Friday, November 02, 2012

Group funded by American billionaire launches complaint against Ireland’s pro-life laws

The Irish Council of Civil Liberties has launched a complaint to the Council of Europe, saying that Ireland’s refusal to legalise abortion is an obstruction to obtaining full “equality” for women. 

The ICCL is a project of Chuck Feeney, a US-based billionaire and philanthropist and one of the major forces for leftward “progressivist” change in Ireland. 
 
Pro-life advocates in Ireland say that one of their biggest problems is not the waffling of government officials, but the well-funded and highly coordinated lobbying campaigns by special interest groups, largely obscured from public view. Ironically, they say, the ICCL has highlighted these groups’ undemocratic mandate in their action to the Council of Europe. 

In its complaint the ICCL says that the Irish public and government are “resistant” to abortion legalisation, something pro-life groups have said is an indication of the ICCL’s contempt for the democratic process.

“The ICCL … operate pretty much independently of the Irish people, and if their funding sources are anything to go by, are answerable only to Chuck Feeney,” Niamh Uí Bhriain of the Life Institute said.

The ICCL issued a complaint in early October to the Minister of State with Special Responsibility for European Affairs, Lucinda Creighton TD, criticising the “political intransigence” of the Irish government in refusing to overturn the country’s constitutional protections for the unborn in response to the 2010 ruling by the European Court of Human Rights on the A, B and C case. 

An ICCL press release October 5th reveals the particularly anti-Catholic nature of the complaint, accusing Seán Brady, the Cardinal Primate of Ireland, of launching a “political campaign on this issue by the Church,” implying that Catholic priests and laity have no right to voice their objections to abortion. 

ICCL complained that Brady told the Dáil Deputies and Ministers that bishops and priests are ready to lobby the government should there be any attempt to legalise abortion.

“We wish the Committee of Ministers to be fully aware of the background of religious conservatism and political intransigence into which the report of the expert group on the implementation of this important judgment will be released,” ICCL Director Mark Kelly said. 

The ICCL’s submission is part of a larger coordinated project by various groups to try to force the government to interpret the ECHR ruling as a demand for abortion legalisation, an interpretation the court itself denied. 

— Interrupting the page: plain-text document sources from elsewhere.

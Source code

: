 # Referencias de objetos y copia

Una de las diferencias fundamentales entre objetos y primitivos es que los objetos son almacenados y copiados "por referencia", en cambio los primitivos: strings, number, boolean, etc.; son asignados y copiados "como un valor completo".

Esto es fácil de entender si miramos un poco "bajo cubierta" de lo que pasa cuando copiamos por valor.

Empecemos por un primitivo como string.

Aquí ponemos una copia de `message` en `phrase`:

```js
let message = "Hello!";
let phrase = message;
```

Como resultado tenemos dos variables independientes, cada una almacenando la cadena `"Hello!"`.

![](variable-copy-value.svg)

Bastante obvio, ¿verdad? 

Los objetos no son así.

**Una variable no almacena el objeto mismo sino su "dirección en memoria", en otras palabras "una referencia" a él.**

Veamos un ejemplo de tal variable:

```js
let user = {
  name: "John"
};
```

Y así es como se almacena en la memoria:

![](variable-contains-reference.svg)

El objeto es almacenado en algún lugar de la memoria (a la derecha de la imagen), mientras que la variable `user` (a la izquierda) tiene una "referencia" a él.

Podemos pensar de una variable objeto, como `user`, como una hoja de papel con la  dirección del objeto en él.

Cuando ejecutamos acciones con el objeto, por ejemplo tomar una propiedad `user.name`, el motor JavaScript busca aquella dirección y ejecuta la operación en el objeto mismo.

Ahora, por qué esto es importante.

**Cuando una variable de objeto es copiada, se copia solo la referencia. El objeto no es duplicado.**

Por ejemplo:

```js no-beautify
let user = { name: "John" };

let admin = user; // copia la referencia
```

The Irish Family Planning Association (IFPA) made a similar complaint to the Council of Europe. The IFPA is the same abortion advocacy agency that launched the ABC case to the ECHR, and is currently under investigation by Health Service Executive officials and police for allegedly giving dangerous and illegal abortion-related advice to pregnant women.

The ICCL complaint is a good sign for the pro-life side, however, said Uí Bhriain, and indicates that abortion campaigners are now “desperately appealing to every outside agency possible because they had failed to win the support of the Irish people, and feared that the political parties were becoming increasingly cautious of approaching the abortion issue.”

A facet of the pro-life fight that is not widely understood by the general public is the role of a small cadre of hard-left billionaires, sometimes called “champagne Socialists,” of whom Chuck Feeney, a dual American and Irish citizen, is a modest member. His Atlantic Philanthropies, to which he has transferred the bulk of his fortune, makes the abortionist and homosexualist agendas, particularly in the Irish Republic, a major interest. 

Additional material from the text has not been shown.